As the world’s population grows, so does demand for resources – especially clean water, which is becoming increasingly scarce. But efforts are under way to find solutions to this growing problem.
One potentially revolutionary water recycling solution has been developed at the State University of New York at Delhi. The massive project will divert a daily total of 200,000 gallons of treated wastewater into an underground irrigation and storage system, greatly increasing local water-treatment capacities, benefiting New York City.
This system would offer a number of benefits, the most important of which is the ability to provide more clean water to the local area on a daily basis.
Benefits of the irrigation system
The project, created by the university’s Center of Excellence in Watershed Applications of Technology for Economic Revitalization, will create more than 80 new jobs split between two local businesses. Similar results could be seen in every community that eventually adopts the system. And in a single community, the irrigation system is expected to create millions of dollars in economic activity every year, at a cost of just $2.2 million.

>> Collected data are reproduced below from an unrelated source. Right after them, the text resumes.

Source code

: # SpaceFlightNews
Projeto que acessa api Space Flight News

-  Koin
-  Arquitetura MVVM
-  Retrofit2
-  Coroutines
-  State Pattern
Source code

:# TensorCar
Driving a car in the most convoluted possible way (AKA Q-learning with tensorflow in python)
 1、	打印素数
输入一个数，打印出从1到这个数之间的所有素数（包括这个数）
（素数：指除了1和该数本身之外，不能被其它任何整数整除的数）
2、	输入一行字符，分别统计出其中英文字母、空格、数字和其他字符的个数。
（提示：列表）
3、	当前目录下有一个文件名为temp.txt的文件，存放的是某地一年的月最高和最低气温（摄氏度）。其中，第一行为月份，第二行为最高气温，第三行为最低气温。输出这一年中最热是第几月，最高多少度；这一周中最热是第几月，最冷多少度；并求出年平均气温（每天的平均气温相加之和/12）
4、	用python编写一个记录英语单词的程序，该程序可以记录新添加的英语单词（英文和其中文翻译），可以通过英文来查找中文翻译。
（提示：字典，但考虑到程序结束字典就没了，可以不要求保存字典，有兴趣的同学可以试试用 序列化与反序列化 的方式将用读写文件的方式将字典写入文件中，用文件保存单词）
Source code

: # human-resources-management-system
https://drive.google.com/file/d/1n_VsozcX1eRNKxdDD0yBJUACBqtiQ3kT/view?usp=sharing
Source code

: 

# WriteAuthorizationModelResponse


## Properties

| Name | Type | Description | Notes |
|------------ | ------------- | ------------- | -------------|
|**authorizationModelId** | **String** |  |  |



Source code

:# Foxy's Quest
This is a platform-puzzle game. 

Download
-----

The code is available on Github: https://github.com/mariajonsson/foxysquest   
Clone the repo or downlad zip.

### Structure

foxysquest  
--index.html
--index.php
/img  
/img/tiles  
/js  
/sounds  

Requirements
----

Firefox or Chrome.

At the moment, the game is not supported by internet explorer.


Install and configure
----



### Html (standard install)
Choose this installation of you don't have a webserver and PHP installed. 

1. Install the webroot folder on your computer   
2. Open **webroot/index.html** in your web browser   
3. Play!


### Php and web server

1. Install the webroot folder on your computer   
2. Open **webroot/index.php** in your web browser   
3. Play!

The importance of clean water
Clean water is one of the most important and vital resources in terms of quality of life, and many communities in the United States are fortunate enough to drink and use clean, treated water every day. Unfortunately, this isn’t a universal luxury. Many efforts in resource conservation and management have been aimed at finding ways to provide clean drinking water to undeveloped or developing nations. But that hasn’t diminished the needs of communities in the United States, where conservation remains a key focus.
By becoming more efficient users of water domestically, Americans can help relieve the global water crisis and diminish the strained water resources available on the home front.
Even amid these new clean water solutions, there are still steps consumers can take in their own homes to contribute to the effort. Start by turning off running water when no one is using it, and installing energy-efficient faucets and water fixtures throughout the home. Consumers can also cut out bottled water consumption by instead using a good quality water filter to clean drinking water. And anytime consumers can reuse water – such as collecting rainwater in buckets or barrels and using it to water plants – the better.
With any luck, continued innovation and an investment into research will produce new, more efficient methods of conserving water and increasing the availability of clean drinking water not only in the United States, but around the world. The new project developed by SUNY Delhi will go a long way toward expanding clean water treatment, and its ability to boost the economy comes at a good time for the country. Depending on how easily – and effectively – it’s introduced into the local community, similar systems may soon find their way into communities all across the United States, and then maybe in other countries as well.